:: Input for this task

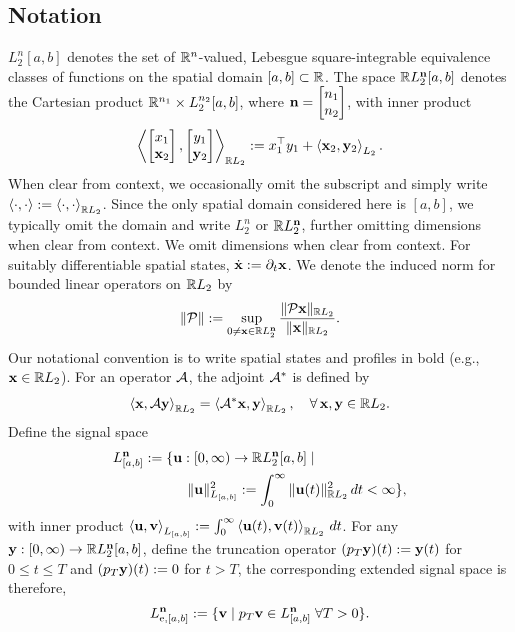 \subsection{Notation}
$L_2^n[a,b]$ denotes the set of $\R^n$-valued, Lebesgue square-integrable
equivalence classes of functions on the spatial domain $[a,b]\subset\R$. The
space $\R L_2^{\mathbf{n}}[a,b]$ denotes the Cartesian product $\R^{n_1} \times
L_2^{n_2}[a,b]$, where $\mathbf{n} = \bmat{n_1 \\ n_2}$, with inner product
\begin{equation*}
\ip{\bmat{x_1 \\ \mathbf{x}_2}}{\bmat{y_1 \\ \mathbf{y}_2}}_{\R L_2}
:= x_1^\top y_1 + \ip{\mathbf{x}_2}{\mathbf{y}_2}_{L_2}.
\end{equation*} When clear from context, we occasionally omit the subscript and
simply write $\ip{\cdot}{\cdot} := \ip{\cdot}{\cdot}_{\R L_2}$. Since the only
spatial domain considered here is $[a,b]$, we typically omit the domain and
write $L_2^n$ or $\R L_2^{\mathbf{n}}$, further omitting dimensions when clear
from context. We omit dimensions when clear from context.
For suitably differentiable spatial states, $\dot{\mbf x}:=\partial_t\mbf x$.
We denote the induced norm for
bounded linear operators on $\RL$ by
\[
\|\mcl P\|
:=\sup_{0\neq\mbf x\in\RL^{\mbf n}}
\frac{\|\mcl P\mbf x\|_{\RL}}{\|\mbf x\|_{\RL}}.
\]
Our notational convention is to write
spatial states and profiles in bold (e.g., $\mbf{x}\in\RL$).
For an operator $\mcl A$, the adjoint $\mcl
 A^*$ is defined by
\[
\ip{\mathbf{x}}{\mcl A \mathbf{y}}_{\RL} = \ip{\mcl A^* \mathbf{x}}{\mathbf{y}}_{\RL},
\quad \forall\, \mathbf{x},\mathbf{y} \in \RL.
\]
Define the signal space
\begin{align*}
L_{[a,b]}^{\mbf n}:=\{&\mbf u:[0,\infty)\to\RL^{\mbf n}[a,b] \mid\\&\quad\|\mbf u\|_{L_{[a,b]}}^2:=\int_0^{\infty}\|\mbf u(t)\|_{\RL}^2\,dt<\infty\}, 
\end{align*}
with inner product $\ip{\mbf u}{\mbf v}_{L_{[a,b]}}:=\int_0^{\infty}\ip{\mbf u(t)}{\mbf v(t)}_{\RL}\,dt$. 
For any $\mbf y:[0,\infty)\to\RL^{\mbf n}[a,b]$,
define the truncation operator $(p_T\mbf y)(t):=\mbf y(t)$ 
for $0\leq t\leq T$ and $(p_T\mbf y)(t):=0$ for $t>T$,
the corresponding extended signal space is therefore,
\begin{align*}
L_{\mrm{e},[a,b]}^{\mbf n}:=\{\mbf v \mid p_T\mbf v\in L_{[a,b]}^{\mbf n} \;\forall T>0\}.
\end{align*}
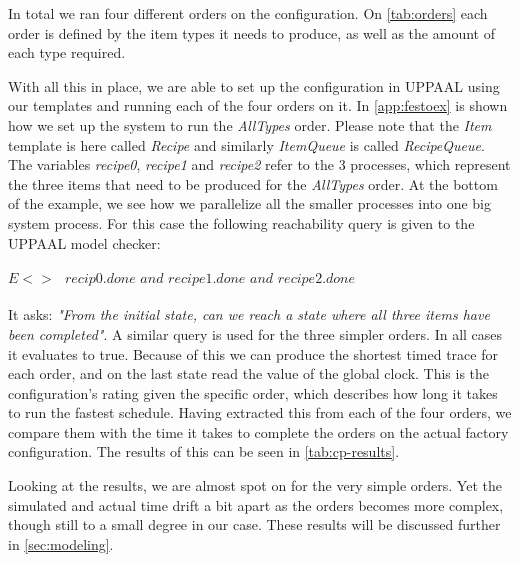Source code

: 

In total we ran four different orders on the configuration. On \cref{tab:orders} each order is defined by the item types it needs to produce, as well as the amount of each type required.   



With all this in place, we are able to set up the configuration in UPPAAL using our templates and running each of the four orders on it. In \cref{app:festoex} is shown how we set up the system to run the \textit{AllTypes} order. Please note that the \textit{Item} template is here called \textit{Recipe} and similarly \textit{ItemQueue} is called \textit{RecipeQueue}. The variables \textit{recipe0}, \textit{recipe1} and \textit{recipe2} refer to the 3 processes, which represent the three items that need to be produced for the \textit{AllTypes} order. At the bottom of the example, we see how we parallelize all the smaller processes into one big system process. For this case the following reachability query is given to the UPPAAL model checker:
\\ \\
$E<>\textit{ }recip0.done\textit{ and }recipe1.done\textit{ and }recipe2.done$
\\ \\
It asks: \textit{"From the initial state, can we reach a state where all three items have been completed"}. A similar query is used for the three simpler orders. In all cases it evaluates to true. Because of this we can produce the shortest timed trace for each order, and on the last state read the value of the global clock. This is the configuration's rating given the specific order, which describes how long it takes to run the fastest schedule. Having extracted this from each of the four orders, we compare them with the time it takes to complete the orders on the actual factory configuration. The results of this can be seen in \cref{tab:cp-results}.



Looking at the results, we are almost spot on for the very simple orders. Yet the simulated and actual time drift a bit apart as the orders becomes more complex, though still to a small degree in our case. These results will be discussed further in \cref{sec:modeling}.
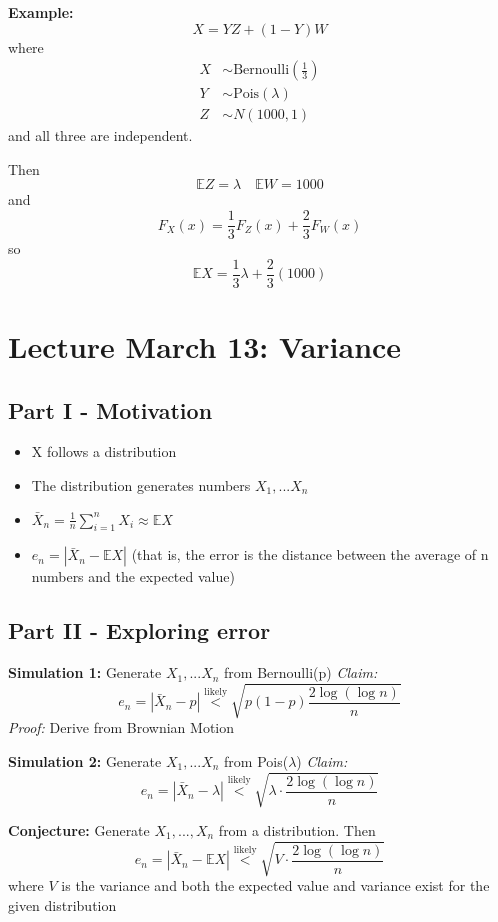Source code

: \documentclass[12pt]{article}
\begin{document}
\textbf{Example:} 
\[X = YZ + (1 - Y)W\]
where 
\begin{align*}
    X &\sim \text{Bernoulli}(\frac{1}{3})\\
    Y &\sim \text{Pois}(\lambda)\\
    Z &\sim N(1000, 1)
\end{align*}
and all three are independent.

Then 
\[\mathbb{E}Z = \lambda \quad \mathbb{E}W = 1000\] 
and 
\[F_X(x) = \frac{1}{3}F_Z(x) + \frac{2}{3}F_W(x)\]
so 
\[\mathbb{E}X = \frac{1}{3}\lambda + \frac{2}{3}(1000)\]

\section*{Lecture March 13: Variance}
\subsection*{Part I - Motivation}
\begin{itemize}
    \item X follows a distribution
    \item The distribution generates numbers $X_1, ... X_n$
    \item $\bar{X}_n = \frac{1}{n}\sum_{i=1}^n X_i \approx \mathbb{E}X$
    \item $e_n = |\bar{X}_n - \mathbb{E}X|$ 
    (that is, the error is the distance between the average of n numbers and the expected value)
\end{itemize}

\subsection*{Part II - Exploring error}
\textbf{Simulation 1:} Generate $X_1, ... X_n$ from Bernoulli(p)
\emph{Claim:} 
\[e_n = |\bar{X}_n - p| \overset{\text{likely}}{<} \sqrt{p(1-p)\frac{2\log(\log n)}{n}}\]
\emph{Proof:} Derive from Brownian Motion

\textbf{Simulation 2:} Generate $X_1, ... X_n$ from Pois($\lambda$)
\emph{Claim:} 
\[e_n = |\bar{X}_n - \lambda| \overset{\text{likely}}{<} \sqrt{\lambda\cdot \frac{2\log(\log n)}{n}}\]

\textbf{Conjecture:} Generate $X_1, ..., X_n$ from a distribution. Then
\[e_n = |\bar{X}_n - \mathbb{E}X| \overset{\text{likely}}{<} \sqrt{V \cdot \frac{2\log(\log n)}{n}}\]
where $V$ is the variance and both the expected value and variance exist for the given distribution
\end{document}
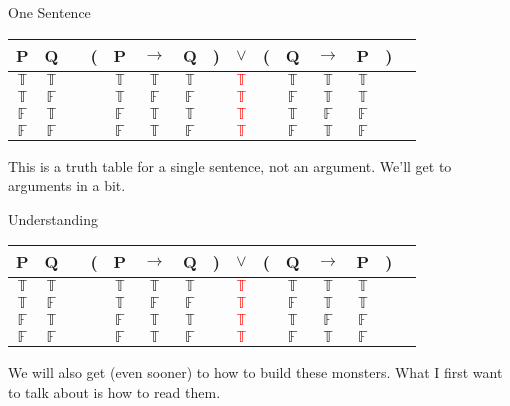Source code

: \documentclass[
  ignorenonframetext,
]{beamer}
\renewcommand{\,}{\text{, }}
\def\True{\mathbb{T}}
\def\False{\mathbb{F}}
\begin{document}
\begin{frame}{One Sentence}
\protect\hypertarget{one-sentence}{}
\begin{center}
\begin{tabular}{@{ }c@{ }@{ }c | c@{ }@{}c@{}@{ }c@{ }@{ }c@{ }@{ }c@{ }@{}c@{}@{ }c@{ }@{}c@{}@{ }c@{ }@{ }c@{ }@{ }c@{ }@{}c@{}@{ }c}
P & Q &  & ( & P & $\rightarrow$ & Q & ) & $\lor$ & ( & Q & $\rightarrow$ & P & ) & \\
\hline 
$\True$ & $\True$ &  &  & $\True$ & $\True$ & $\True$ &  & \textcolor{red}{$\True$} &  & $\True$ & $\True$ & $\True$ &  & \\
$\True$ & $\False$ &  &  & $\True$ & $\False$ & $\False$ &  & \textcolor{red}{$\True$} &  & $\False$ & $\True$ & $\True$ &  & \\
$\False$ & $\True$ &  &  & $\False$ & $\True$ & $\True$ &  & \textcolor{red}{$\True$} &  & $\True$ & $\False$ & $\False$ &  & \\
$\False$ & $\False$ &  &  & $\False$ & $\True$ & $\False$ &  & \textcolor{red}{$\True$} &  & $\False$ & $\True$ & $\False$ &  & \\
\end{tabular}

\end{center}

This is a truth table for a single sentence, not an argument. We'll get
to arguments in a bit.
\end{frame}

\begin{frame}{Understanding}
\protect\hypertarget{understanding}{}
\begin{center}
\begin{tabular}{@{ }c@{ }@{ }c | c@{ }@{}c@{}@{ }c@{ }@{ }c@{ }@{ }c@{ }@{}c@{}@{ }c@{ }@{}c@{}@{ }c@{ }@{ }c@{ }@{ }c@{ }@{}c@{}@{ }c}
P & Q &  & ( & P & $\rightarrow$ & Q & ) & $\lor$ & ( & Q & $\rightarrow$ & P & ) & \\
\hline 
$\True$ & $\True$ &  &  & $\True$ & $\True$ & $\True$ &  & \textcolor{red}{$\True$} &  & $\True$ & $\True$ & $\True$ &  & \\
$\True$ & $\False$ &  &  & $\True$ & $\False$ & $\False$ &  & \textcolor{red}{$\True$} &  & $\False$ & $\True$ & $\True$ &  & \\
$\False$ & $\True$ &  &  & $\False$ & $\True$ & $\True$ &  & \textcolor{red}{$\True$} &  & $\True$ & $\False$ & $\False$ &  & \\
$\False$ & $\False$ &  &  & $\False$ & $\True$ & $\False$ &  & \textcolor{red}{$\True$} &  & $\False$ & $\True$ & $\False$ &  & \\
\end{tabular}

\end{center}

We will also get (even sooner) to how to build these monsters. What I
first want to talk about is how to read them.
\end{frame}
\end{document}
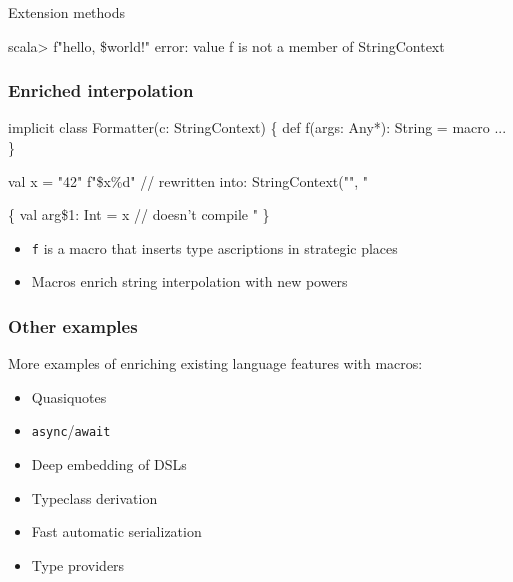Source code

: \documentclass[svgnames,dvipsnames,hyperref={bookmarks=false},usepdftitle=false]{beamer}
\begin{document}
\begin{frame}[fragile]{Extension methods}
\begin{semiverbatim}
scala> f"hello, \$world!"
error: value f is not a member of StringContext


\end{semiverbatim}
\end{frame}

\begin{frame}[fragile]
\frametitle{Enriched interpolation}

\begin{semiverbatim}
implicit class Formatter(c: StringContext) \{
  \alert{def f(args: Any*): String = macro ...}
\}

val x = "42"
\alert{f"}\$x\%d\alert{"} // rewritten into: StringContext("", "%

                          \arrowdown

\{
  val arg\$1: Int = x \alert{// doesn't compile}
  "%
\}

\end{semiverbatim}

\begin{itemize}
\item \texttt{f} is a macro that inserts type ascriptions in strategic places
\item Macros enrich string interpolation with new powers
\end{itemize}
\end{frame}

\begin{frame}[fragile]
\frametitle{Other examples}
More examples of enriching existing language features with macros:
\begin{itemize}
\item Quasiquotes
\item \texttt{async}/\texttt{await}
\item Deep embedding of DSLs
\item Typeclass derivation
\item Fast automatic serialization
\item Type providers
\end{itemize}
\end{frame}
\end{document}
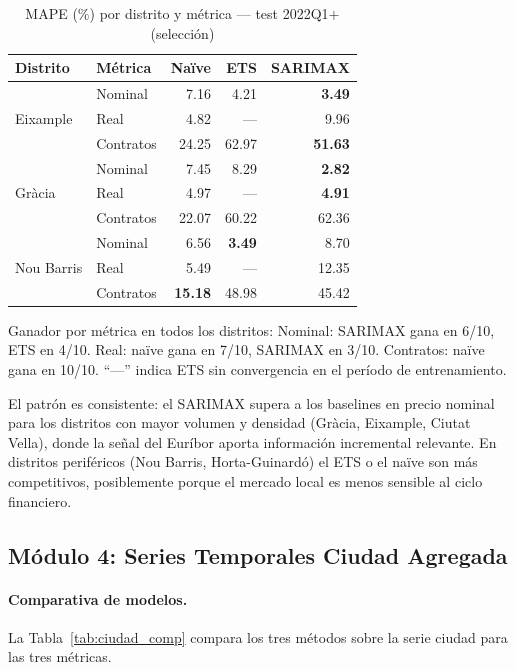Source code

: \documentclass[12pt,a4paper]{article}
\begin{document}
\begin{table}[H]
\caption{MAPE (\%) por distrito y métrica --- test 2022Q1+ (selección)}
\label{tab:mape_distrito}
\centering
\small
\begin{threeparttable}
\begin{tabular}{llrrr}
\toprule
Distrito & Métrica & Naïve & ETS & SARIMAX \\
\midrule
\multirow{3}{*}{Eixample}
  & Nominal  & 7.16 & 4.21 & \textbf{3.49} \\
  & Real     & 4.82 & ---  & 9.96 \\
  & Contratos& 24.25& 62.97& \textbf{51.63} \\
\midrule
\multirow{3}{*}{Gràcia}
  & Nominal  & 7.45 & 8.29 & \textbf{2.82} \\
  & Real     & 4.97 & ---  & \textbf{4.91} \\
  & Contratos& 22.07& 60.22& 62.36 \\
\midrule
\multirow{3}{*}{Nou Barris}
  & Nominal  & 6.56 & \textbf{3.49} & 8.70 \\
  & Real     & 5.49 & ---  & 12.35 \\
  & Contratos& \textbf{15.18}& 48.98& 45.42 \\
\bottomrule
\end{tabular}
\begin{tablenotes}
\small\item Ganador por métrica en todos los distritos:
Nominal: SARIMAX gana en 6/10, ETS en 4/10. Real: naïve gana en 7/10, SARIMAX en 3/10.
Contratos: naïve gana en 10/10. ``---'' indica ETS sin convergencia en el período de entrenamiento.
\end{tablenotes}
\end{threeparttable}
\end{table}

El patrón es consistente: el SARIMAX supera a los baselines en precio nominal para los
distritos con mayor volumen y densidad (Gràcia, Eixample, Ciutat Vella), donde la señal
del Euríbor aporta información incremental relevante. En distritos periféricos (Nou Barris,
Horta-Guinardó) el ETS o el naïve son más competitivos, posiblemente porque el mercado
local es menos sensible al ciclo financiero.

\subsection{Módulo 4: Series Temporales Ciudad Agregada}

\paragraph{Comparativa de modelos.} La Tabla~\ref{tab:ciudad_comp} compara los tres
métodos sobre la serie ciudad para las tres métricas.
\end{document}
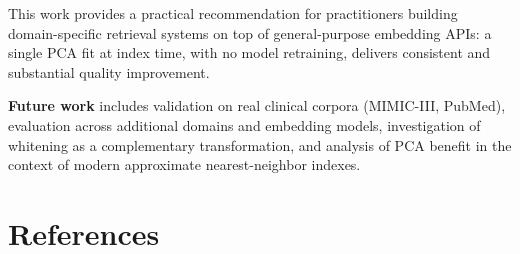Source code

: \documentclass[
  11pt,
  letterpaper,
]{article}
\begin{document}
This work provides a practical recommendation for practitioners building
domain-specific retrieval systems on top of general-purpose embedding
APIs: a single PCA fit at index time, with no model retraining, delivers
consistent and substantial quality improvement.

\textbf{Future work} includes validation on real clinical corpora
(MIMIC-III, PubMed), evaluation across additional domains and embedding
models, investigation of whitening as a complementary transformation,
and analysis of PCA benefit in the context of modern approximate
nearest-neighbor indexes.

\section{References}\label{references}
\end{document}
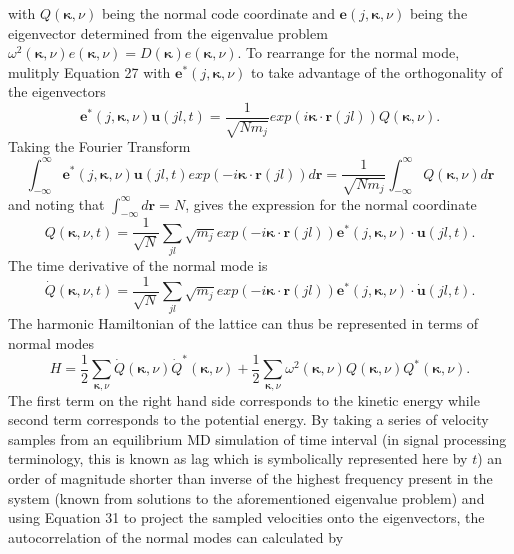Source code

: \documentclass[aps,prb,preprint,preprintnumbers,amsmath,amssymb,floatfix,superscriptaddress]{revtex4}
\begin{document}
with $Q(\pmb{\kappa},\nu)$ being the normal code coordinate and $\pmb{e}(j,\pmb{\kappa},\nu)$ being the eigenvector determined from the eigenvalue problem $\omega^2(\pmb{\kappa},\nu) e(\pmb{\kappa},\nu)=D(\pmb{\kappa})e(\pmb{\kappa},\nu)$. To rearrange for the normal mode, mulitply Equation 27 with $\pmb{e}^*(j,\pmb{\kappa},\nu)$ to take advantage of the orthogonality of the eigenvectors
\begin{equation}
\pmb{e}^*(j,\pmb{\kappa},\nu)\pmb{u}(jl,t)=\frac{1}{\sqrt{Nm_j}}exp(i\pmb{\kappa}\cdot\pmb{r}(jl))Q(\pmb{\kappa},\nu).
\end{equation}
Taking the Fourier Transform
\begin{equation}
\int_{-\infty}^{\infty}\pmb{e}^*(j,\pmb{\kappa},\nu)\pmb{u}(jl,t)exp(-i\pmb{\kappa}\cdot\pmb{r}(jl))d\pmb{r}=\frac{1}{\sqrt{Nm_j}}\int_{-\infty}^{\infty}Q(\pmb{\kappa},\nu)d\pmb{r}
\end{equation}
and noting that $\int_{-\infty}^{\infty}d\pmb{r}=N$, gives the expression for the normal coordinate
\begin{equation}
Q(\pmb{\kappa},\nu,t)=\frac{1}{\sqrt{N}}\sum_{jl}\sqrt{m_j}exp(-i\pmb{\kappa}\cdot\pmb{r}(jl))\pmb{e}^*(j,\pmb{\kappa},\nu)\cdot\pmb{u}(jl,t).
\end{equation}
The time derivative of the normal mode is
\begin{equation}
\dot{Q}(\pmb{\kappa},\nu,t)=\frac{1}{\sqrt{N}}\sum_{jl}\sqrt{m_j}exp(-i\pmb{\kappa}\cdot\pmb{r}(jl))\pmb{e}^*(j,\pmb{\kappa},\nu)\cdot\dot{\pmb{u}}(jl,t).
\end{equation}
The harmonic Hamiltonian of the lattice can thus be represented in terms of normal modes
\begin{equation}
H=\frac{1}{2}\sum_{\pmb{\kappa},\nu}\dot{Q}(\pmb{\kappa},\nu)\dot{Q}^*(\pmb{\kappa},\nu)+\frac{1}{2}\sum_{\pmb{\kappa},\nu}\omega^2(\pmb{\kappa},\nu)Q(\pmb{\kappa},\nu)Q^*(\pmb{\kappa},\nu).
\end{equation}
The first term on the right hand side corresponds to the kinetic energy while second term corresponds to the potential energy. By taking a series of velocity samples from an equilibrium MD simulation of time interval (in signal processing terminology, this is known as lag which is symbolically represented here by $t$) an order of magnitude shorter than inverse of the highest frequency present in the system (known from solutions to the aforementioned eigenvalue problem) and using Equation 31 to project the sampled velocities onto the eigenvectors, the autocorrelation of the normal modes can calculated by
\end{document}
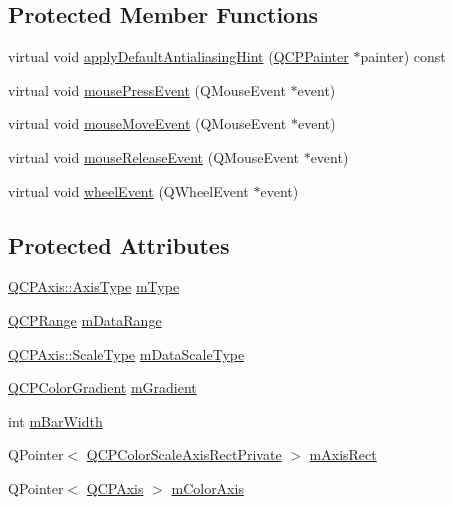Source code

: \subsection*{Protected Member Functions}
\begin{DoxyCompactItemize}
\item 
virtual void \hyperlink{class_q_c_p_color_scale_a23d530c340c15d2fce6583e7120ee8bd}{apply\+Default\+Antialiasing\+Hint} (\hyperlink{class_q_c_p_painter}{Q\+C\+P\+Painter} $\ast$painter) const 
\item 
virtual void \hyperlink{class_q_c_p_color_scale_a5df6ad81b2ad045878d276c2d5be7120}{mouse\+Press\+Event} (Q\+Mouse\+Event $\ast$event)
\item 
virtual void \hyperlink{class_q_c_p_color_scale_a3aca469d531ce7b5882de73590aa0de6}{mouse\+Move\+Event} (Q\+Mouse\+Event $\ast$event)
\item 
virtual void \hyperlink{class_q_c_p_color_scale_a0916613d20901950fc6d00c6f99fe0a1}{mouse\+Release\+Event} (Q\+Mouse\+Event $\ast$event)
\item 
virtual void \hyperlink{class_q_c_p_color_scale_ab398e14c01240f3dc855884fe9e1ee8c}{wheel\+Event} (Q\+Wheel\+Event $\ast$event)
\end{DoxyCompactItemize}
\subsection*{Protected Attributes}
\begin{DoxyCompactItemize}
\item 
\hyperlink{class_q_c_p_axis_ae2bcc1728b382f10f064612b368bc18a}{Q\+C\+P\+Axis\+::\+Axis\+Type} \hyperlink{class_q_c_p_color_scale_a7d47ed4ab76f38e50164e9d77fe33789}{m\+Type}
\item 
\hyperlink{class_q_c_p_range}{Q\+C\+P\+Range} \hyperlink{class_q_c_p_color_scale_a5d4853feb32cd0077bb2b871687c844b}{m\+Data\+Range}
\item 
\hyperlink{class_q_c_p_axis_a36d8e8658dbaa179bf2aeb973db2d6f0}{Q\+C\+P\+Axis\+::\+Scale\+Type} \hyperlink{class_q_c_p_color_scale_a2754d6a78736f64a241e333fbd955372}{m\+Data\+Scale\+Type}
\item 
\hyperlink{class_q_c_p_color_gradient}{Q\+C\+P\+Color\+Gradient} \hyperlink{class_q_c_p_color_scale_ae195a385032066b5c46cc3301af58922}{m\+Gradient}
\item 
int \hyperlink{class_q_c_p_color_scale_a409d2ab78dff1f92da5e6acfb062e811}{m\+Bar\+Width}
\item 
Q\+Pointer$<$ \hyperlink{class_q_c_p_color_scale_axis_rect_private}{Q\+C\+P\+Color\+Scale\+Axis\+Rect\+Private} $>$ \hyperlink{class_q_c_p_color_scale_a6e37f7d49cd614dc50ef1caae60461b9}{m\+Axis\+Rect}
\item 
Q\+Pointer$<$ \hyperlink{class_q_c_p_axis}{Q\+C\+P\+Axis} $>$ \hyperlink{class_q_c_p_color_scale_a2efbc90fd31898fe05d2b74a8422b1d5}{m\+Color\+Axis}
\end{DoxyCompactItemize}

::::

> **The problem**:
A single figure is expected: the count of lines in the data above that include the word "SARIMAX".

> **Exercise answer**:
3